══ PROVIDED DATA ══

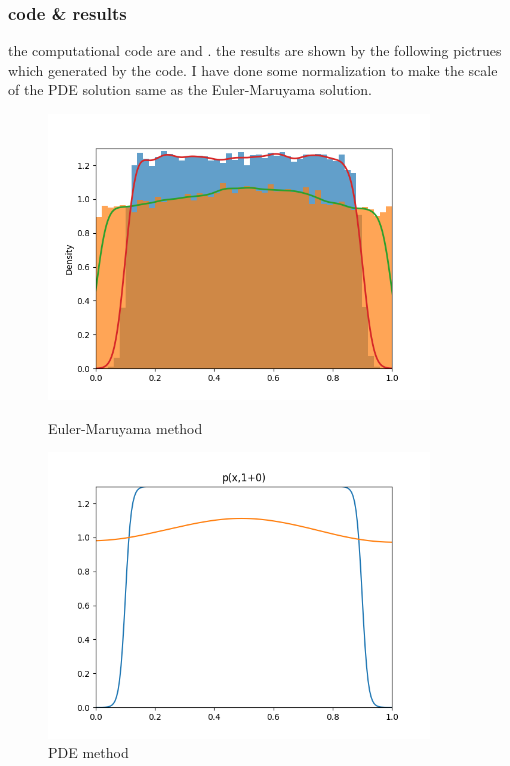 \documentclass{article}
\theoremstyle{definition} %
\begin{document}
\subsubsection{code \& results}
the computational code are \cite[Euler-Maruyama]{HEAT-EM} and \cite[PDE]{HEAT-PDE}.
the results are shown by the following pictrues which
generated by the code.
I have done some normalization to make the scale of
the PDE solution same as the Euler-Maruyama solution.
\begin{figure}[ht!]
    \centering
    \begin{minipage}{0.45\textwidth}
        \centering
        \includegraphics[width=0.9\textwidth]{fig/distributioncombine.png} %
        \caption{Euler-Maruyama method}
        \label{fig:fig4}
    \end{minipage}\hfill
    \begin{minipage}{0.45\textwidth}
        \centering
        \includegraphics[width=0.9\textwidth]{fig/p(x,1+0).png} %
        \caption{PDE method}
    \end{minipage}
\end{figure}
\end{document}
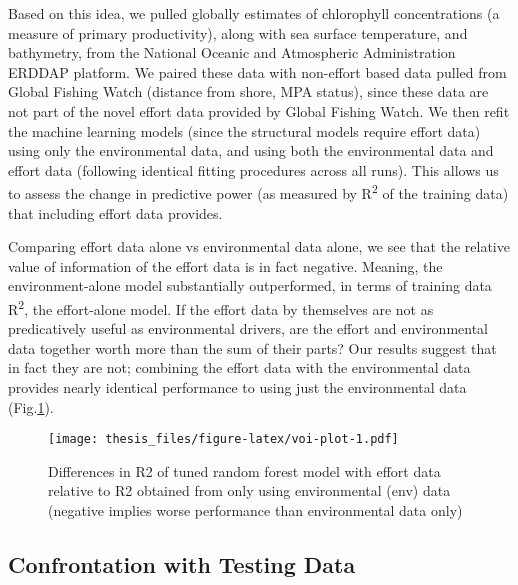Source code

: \documentclass[twoside,12pt,final]{ucthesis-CA2012}
\begin{document}
\begin{ucmainmatter}
Based on this idea, we pulled globally estimates of chlorophyll
concentrations (a measure of primary productivity), along with sea
surface temperature, and bathymetry, from the National Oceanic and
Atmospheric Administration ERDDAP platform. We paired these data with
non-effort based data pulled from Global Fishing Watch (distance from
shore, MPA status), since these data are not part of the novel effort
data provided by Global Fishing Watch. We then refit the machine
learning models (since the structural models require effort data) using
only the environmental data, and using both the environmental data and
effort data (following identical fitting procedures across all runs).
This allows us to assess the change in predictive power (as measured by
R\textsuperscript{2} of the training data) that including effort data
provides.

Comparing effort data alone vs environmental data alone, we see that the
relative value of information of the effort data is in fact negative.
Meaning, the environment-alone model substantially outperformed, in
terms of training data R\textsuperscript{2}, the effort-alone model. If
the effort data by themselves are not as predicatively useful as
environmental drivers, are the effort and environmental data together
worth more than the sum of their parts? Our results suggest that in fact
they are not; combining the effort data with the environmental data
provides nearly identical performance to using just the environmental
data (Fig.\ref{fig:voi-plot}).
\begin{figure}
\centering
\texttt{[image: thesis\_files/figure-latex/voi-plot-1.pdf]}
\caption{\label{fig:voi-plot}Differences in R2 of tuned random forest model
with effort data relative to R2 obtained from only using environmental
(env) data (negative implies worse performance than environmental data
only)}
\end{figure}
\subsection{Confrontation with Testing
Data}\label{confrontation-with-testing-data}


\end{ucmainmatter}
\end{document}
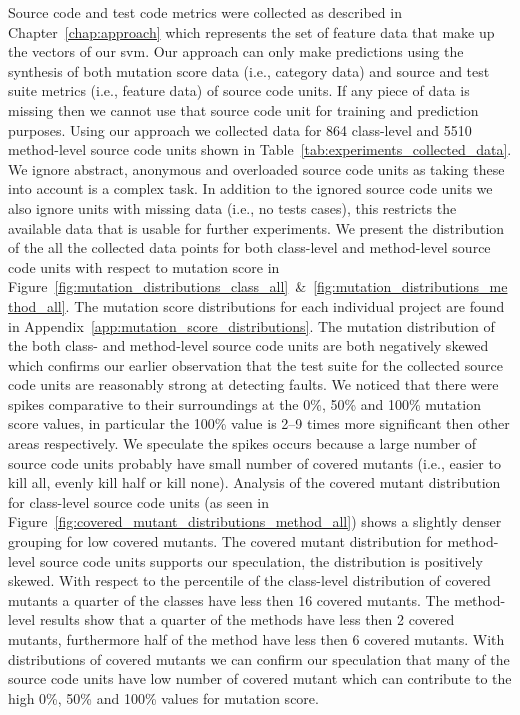 Source code and test code metrics were collected as described in Chapter~\ref{chap:approach} which represents the set of feature data that make up the vectors of our \gls{svm}. Our approach can only make predictions using the synthesis of both mutation score data (i.e., category data) and source and test suite metrics (i.e., feature data) of source code units. If any piece of data is missing then we cannot use that source code unit for training and prediction purposes. Using our approach we collected data for 864 class-level and 5510 method-level source code units shown in Table~\ref{tab:experiments_collected_data}. We ignore abstract, anonymous and overloaded source code units as taking these into account is a complex task. In addition to the ignored source code units we also ignore units with missing data (i.e., no tests cases), this restricts the available data that is usable for further experiments. We present the distribution of the all the collected data points for both class-level and method-level source code units with respect to mutation score in Figure~\ref{fig:mutation_distributions_class_all}~\&~\ref{fig:mutation_distributions_method_all}. The mutation score distributions for each individual project are found in Appendix~\ref{app:mutation_score_distributions}. The mutation distribution of the both class- and method-level source code units are both negatively skewed which confirms our earlier observation that the test suite for the collected source code units are reasonably strong at detecting faults. We noticed that there were spikes comparative to their surroundings at the  0\%, 50\% and 100\% mutation score values, in particular the 100\% value is 2--9 times more significant then other areas respectively. We speculate the spikes occurs because a large number of source code units probably have small number of covered mutants (i.e., easier to kill all, evenly kill half or kill none). Analysis of the covered mutant distribution for class-level source code units (as seen in Figure~\ref{fig:covered_mutant_distributions_method_all}) shows a slightly denser grouping for low covered mutants. The covered mutant distribution for method-level source code units supports our speculation, the distribution is positively skewed. With respect to the percentile of the class-level distribution of covered mutants a quarter of the classes have less then 16 covered mutants. The method-level results show that a quarter of the methods have less then 2 covered mutants, furthermore half of the method have less then 6 covered mutants. With distributions of covered mutants we can confirm our speculation that many of the source code units have low number of covered mutant which can contribute to the high 0\%, 50\% and 100\% values for mutation score.

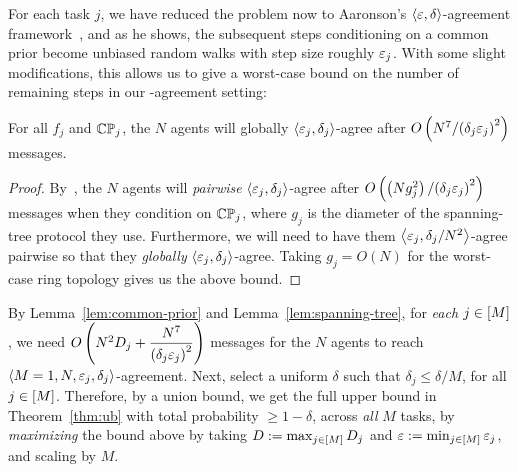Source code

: For each task $j$, we have reduced the problem now to Aaronson's $\left \langle \varepsilon, \delta \right \rangle $-agreement framework~\citep{aaronson2005complexity}, and as he shows, the subsequent steps conditioning on a common prior become unbiased random walks with step size roughly $\varepsilon_j$.
With some slight modifications, this allows us to give a worst-case bound on the number of remaining steps in our \agree-agreement setting:
\begin{lemma}\label{lem:spanning-tree}
For all $f_j$ and $\mathbb{C}\mathbb{P}_j$, the $N$ agents will globally $\left \langle \varepsilon_j, \delta_j \right \rangle $-agree after $O\left({N^7}/{\left(\delta_j\varepsilon_j\right)^2}\right)$ messages.
\end{lemma}
\begin{proof}
By~\citep[Theorem 10]{aaronson2005complexity}, the $N$ agents will \emph{pairwise} $\left \langle \varepsilon_j, \delta_j \right \rangle $-agree after $O\left(\left(Ng_j^2\right)/{\left(\delta_j\varepsilon_j\right)^2}\right)$ messages when they condition on $\mathbb{C}\mathbb{P}_j$, where $g_j$ is the diameter of the spanning-tree protocol they use.
Furthermore, we will need to have them $\left \langle \varepsilon_j, \delta_j/N^2 \right \rangle $-agree pairwise so that they \emph{globally} $\left \langle \varepsilon_j, \delta_j \right \rangle $-agree.
Taking $g_j = O(N)$ for the worst-case ring topology gives us the above bound.
\end{proof}
By Lemma~\ref{lem:common-prior} and Lemma~\ref{lem:spanning-tree}, for \emph{each} $j \in [M]$, we need $O\left(N^2 D_j + \dfrac{N^7}{\left(\delta_j\varepsilon_j\right)^2}\right)$ messages for the $N$ agents to reach $\left \langle M=1, N, \varepsilon_j, \delta_j \right \rangle $-agreement.
Next, select a uniform $\delta$ such that $\delta_j \le \delta/M$, for all $j \in [M]$.
Therefore, by a union bound, we get the full upper bound in Theorem~\ref{thm:ub} with total probability $\ge 1- \delta$, across \emph{all} $M$ tasks, by \emph{maximizing} the bound above by taking $D := \max_{j \in [M]} D_j$ and $\varepsilon := \min_{j \in [M]}\varepsilon_j$, and scaling by $M$.

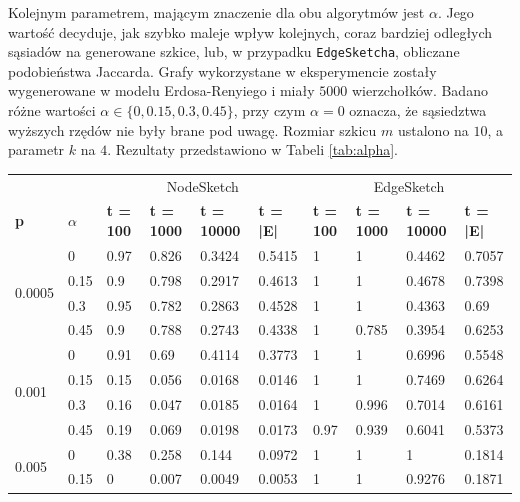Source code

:     Kolejnym parametrem, mającym znaczenie dla obu algorytmów jest $\alpha$. Jego wartość decyduje, jak szybko maleje wpływ kolejnych, coraz bardziej odległych sąsiadów na generowane szkice, lub, w przypadku \texttt{EdgeSketcha}, obliczane podobieństwa Jaccarda. Grafy wykorzystane w eksperymencie zostały wygenerowane w modelu Erdosa-Renyiego i miały $5000$ wierzchołków. Badano różne wartości $\alpha \in \{0, 0.15, 0.3, 0.45\}$, przy czym $\alpha = 0$ oznacza, że sąsiedztwa wyższych rzędów nie były brane pod uwagę. Rozmiar szkicu $m$ ustalono na $10$, a parametr $k$ na $4$. Rezultaty przedstawiono w Tabeli \ref{tab:alpha}.

    \begin{table}[!ht]
        \small
        \centering
        \begin{tabular}{|l|l|l|l|l|l|l|l|l|l|}
        \hline
            & & \multicolumn{4}{c|}{NodeSketch} & \multicolumn{4}{c|}{EdgeSketch} \\ \cline{1-10}
            \textbf{p} & \textbf{$\alpha$} & \textbf{t = 100} & \textbf{t = 1000} & \textbf{t = 10000} & \textbf{t = |E|} & \textbf{t = 100} & \textbf{t = 1000} & \textbf{t = 10000} & \textbf{t = |E|} \\ \hline\hline
        \multirow{4}{*}{0.0005} & 0 & 0.97 & 0.826 & 0.3424 & 0.5415 & 1 & 1 & 0.4462 & 0.7057 \\ \cline{2-10}
            & 0.15 & 0.9 & 0.798 & 0.2917 & 0.4613 & 1 & 1 & 0.4678 & 0.7398 \\ \cline{2-10}
            & 0.3 & 0.95 & 0.782 & 0.2863 & 0.4528 & 1 & 1 & 0.4363 & 0.69 \\ \cline{2-10}
            & 0.45 & 0.9 & 0.788 & 0.2743 & 0.4338 & 1 & 0.785 & 0.3954 & 0.6253 \\ \hline\hline
        \multirow{4}{*}{0.001}    & 0 & 0.91 & 0.69 & 0.4114 & 0.3773 & 1 & 1 & 0.6996 & 0.5548 \\ \cline{2-10}
            & 0.15 & 0.15 & 0.056 & 0.0168 & 0.0146 & 1 & 1 & 0.7469 & 0.6264\\ \cline{2-10}
            & 0.3 & 0.16 & 0.047 & 0.0185 & 0.0164 & 1 & 0.996 & 0.7014 & 0.6161 \\ \cline{2-10}
            & 0.45 & 0.19 & 0.069 & 0.0198 & 0.0173 & 0.97 & 0.939 & 0.6041 & 0.5373 \\ \hline\hline
        \multirow{4}{*}{0.005}    & 0 & 0.38 & 0.258 & 0.144 & 0.0972 & 1 & 1 & 1 & 0.1814 \\ \cline{2-10}
            & 0.15 & 0 & 0.007 & 0.0049 & 0.0053 & 1 & 1 & 0.9276 & 0.1871 \\ \cline{2-10}

\end{tabular}
\end{table}
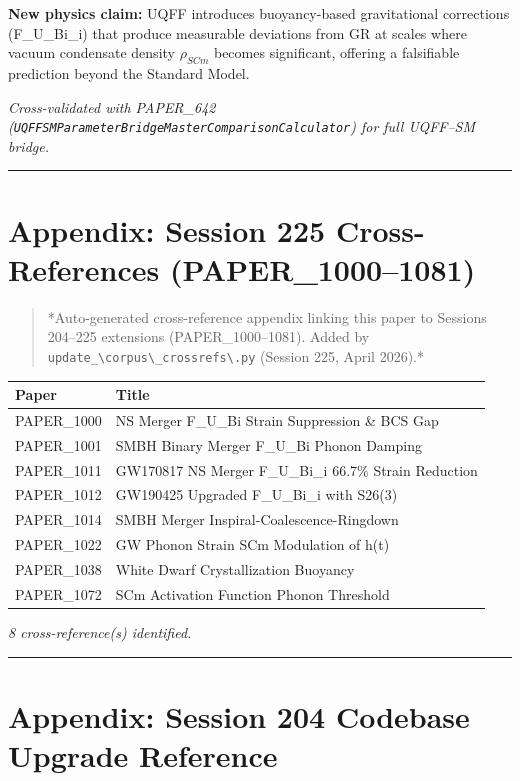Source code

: \documentclass[12pt,a4paper]{article}
\begin{document}
\textbf{New physics claim:} UQFF introduces buoyancy-based gravitational corrections (F\_{U\_Bi\_i}) that produce measurable deviations from GR at scales where vacuum condensate density $\rho_{SCm}$ becomes significant, offering a falsifiable prediction beyond the Standard Model.

\emph{Cross-validated with PAPER\_642 (\texttt{UQFFSMParameterBridgeMasterComparisonCalculator}) for full UQFF--SM bridge.}

\medskip\hrule\medskip

\section{Appendix: Session 225 Cross-References (PAPER\_1000--1081)}

\begin{quote}
*Auto-generated cross-reference appendix linking this paper to
Sessions 204--225 extensions (PAPER\_1000--1081). Added by
\texttt{update\_\textbackslash {corpus\textbackslash \_crossrefs\textbackslash }.py} (Session 225, April 2026).*
\end{quote}

\begin{table}[H]
\centering
\small
\begin{tabularx}{\linewidth}{@{}>{\raggedright\arraybackslash}X>{\raggedright\arraybackslash}X@{}}
\toprule
Paper & Title \tabularnewline
\midrule
PAPER\_1000 & NS Merger F\_{U\_Bi} Strain Suppression \& BCS Gap \tabularnewline
PAPER\_1001 & SMBH Binary Merger F\_{U\_Bi} Phonon Damping \tabularnewline
PAPER\_1011 & GW170817 NS Merger F\_{U\_Bi\_i} 66.7\% Strain Reduction \tabularnewline
PAPER\_1012 & GW190425 Upgraded F\_{U\_Bi\_i} with S26(3) \tabularnewline
PAPER\_1014 & SMBH Merger Inspiral-Coalescence-Ringdown \tabularnewline
PAPER\_1022 & GW Phonon Strain SCm Modulation of h(t) \tabularnewline
PAPER\_1038 & White Dwarf Crystallization Buoyancy \tabularnewline
PAPER\_1072 & SCm Activation Function Phonon Threshold \tabularnewline
\bottomrule
\end{tabularx}
\end{table}

\emph{8 cross-reference(s) identified.}

\medskip\hrule\medskip

\section{Appendix: Session 204 Codebase Upgrade Reference}
\end{document}
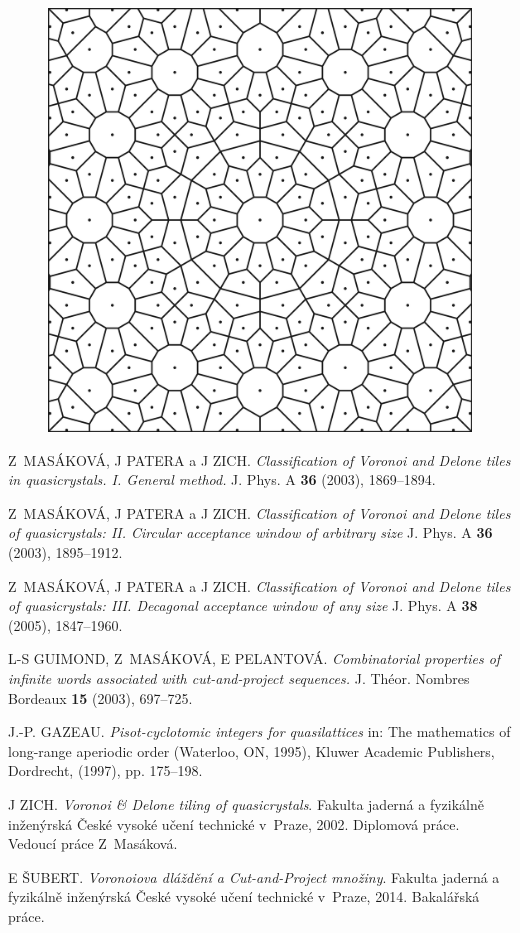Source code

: \documentclass[a4paper,10pt,twoside]{article}
\theoremstyle{definition}
\theoremstyle{remark}
\begin{document}
\begin{figure}[h!]
\centering
\includegraphics[width=\textwidth]{dodecagon}
\end{figure}

\clearpage
\begin{thebibliography}{9}

	Z~MASÁKOVÁ, J PATERA a J ZICH. \emph{Classification of Voronoi and Delone tiles in quasicrystals. I. General method.} J. Phys. A \textbf{36} (2003), 1869--1894.

	Z~MASÁKOVÁ, J PATERA a J ZICH. \emph{Classification of Voronoi and Delone tiles of quasicrystals: II. Circular acceptance window of arbitrary size} J. Phys. A \textbf{36} (2003), 1895--1912.

	Z~MASÁKOVÁ, J PATERA a J ZICH. \emph{Classification of Voronoi and Delone tiles of quasicrystals: III. Decagonal acceptance window of any size} J. Phys. A \textbf{38} (2005), 1847--1960.
  
	L-S GUIMOND, Z~MASÁKOVÁ, E PELANTOVÁ. \emph{Combinatorial properties of infinite words associated with cut-and-project
 sequences.} J. Théor. Nombres Bordeaux \textbf{15} (2003), 697--725.

	J.-P. GAZEAU. \emph{Pisot-cyclotomic integers for quasilattices} in: The mathematics of long-range aperiodic order (Waterloo, ON, 1995), Kluwer Academic Publishers, Dordrecht, (1997), pp. 175–198.
  
	J ZICH. \emph{Voronoi \& Delone tiling of quasicrystals}. Fakulta jaderná a fyzikálně inženýrská České vysoké učení technické v~Praze, 2002. Diplomová práce. Vedoucí práce Z~Masáková.

	E ŠUBERT. \emph{Voronoiova dláždění a Cut-and-Project množiny}. Fakulta jaderná a fyzikálně inženýrská České vysoké učení technické v~Praze, 2014. Bakalářská práce.
	
\end{thebibliography}
\end{document}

═══

YOUR INSTRUCTIONS — Only a number should be given: the count of lines above that contain the word "includegraphics".

EXERCISE SOLUTION — 3